2017 John McMenemy Prize
Winner: Paul Nadasdy
First Nations, Citizenship and Animals, or Why Northern Indigenous People Might Not Want to Live in Zoopolis
Canadian Journal of Political Science, 49:1
Photo: Graham White (University of Toronto – jury member) and Christopher Alcantara (University of Western Ontario – representing Paul Nadasdy), CPSA President’s Dinner, May 31, 2017, Dim Sum King, Toronto.

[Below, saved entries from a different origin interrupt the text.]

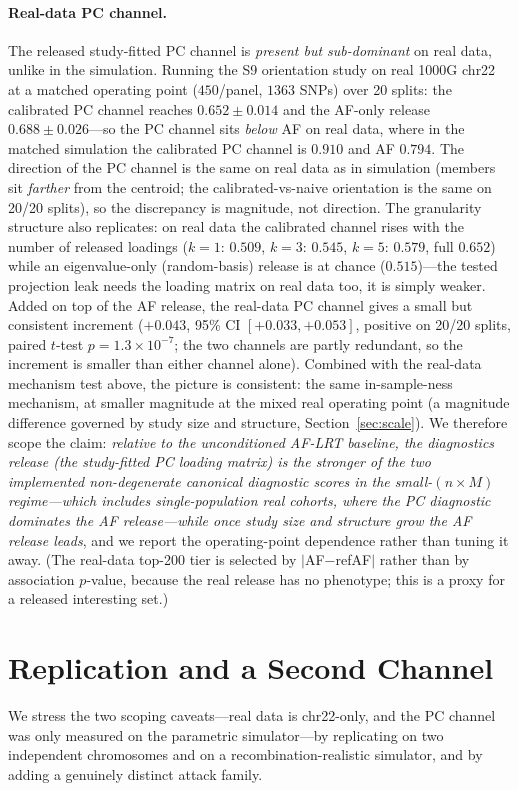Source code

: \documentclass[11pt]{article}
\begin{document}
\paragraph{Real-data PC channel.} The released study-fitted PC channel is
\emph{present but sub-dominant} on real data, unlike in the simulation. Running
the S9 orientation study on real 1000G chr22 at a matched operating point
($450$/panel, $1363$ SNPs) over 20 splits: the calibrated PC channel reaches
$0.652 \pm 0.014$ and the AF-only release $0.688 \pm 0.026$---so the PC channel
sits \emph{below} AF on real data, where in the matched simulation the
calibrated PC channel is $0.910$ and AF $0.794$. The direction of the PC channel
is the same on real data as in simulation (members sit \emph{farther} from the
centroid; the calibrated-vs-naive orientation is the same on 20/20 splits), so
the discrepancy is magnitude, not direction. The granularity structure also
replicates: on real data the calibrated channel rises with the number of
released loadings ($k{=}1$: $0.509$, $k{=}3$: $0.545$, $k{=}5$: $0.579$, full
$0.652$) while an eigenvalue-only (random-basis) release is at chance
($0.515$)---the tested projection leak needs
the loading matrix on real data too, it is simply weaker. Added on top of the AF
release, the real-data PC channel gives a small but consistent increment
($+0.043$, 95\% CI $[+0.033,+0.053]$, positive on 20/20 splits, paired
$t$-test $p=1.3\times10^{-7}$; the two channels are partly redundant, so the
increment is smaller than either channel alone). Combined with the real-data
mechanism test above, the picture is consistent: the same in-sample-ness
mechanism, at smaller magnitude at the mixed real operating point (a magnitude
difference governed by study size and structure, Section~\ref{sec:scale}). We
therefore scope the claim: \emph{relative to the unconditioned AF-LRT baseline,
the diagnostics release (the study-fitted PC
loading matrix) is the stronger of the two implemented non-degenerate canonical
diagnostic scores in the small-$(n{\times}M)$ regime---which
includes single-population real cohorts, where the PC diagnostic dominates the
AF release---while once study size and structure grow the AF release leads}, and
we report the operating-point dependence rather than tuning it away.
(The real-data top-200 tier is selected by
$|$AF$-$refAF$|$ rather than by association $p$-value, because the real release
has no phenotype; this is a proxy for a released interesting set.)

\section{Replication and a Second Channel}
\label{sec:replication}
We stress the two scoping caveats---real data is chr22-only, and the PC channel
was only measured on the parametric simulator---by replicating on two
independent chromosomes and on a recombination-realistic simulator, and by
adding a genuinely distinct attack family.
\end{document}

Excerpt from jury report: This imaginative and wide-ranging analysis examines the model of human-animal relations put forward in Donaldson and Kymlicka’s recent Zoopolis: A Political Theory of Animal Rights from the perspective of the Indigenous Peoples of Canada’s North. Melding anthropological studies with analysis of the citizenship regimes which have emerged from settled comprehensive land claims and self-government agreements, Nadasdy challenges the universality that Donaldson and Kymlicka claim for their interpretation of human society. He argues that Zoopolis’ implicit liberalism and its assumptions about the territorial underpinnings of human political organization are invalid for certain Northern Indigenous peoples. In contrasting Indigenous world views – and in particular, understandings of the relations of humans and animals – with the liberal, statist perspective of Zoopolis, Nadasdy raises complex, important questions not only in political theory but also about the place of Indigenous peoples and thought in the Canadian polity.